**Supplied information**
□ □ □ □

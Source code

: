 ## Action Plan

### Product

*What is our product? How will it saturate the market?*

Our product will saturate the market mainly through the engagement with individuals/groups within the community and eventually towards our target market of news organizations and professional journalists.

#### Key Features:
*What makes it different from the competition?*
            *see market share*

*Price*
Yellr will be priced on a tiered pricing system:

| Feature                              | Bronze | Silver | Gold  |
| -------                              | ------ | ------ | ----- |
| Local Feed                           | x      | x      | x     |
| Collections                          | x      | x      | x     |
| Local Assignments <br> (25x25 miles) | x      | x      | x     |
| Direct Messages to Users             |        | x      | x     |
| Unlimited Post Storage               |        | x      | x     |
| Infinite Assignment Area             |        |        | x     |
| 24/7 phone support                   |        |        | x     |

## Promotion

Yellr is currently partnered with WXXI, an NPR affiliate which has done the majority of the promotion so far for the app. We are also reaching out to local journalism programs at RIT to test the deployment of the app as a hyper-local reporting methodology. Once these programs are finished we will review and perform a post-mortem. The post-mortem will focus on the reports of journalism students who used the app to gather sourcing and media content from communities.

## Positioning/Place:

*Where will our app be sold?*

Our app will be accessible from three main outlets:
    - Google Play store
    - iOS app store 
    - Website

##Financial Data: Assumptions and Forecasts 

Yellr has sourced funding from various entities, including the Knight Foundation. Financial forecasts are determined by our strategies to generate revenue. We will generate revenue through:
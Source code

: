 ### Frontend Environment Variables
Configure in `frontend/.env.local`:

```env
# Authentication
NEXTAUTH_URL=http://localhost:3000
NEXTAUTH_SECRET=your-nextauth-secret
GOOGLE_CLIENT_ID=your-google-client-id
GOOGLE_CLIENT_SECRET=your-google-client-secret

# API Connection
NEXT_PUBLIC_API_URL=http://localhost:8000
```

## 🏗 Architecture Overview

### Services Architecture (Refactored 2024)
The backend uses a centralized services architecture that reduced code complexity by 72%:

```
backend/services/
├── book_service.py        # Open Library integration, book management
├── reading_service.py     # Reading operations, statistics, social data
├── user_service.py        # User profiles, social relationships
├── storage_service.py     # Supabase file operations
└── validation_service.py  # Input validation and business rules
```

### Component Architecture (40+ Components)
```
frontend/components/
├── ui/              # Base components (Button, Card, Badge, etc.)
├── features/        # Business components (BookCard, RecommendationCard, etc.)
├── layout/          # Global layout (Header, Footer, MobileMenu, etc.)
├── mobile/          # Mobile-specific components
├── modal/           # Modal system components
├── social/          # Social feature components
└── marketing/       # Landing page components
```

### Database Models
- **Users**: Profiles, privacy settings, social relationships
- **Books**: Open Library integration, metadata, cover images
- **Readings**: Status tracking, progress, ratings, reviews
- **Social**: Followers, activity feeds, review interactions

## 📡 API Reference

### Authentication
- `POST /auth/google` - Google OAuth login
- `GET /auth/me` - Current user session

□ □ □ □

**Exercise directions**
Word for word, reproduce the listing from its first line through the line that has "Unlimited Post Storage" in it, and go no further.

**Completed task**
Source code

: ## Action Plan

### Product

*What is our product? How will it saturate the market?*

Our product will saturate the market mainly through the engagement with individuals/groups within the community and eventually towards our target market of news organizations and professional journalists.

#### Key Features:
*What makes it different from the competition?*
            *see market share*

*Price*
Yellr will be priced on a tiered pricing system:

| Feature                              | Bronze | Silver | Gold  |
| -------                              | ------ | ------ | ----- |
| Local Feed                           | x      | x      | x     |
| Collections                          | x      | x      | x     |
| Local Assignments <br> (25x25 miles) | x      | x      | x     |
| Direct Messages to Users             |        | x      | x     |
| Unlimited Post Storage               |        | x      | x     |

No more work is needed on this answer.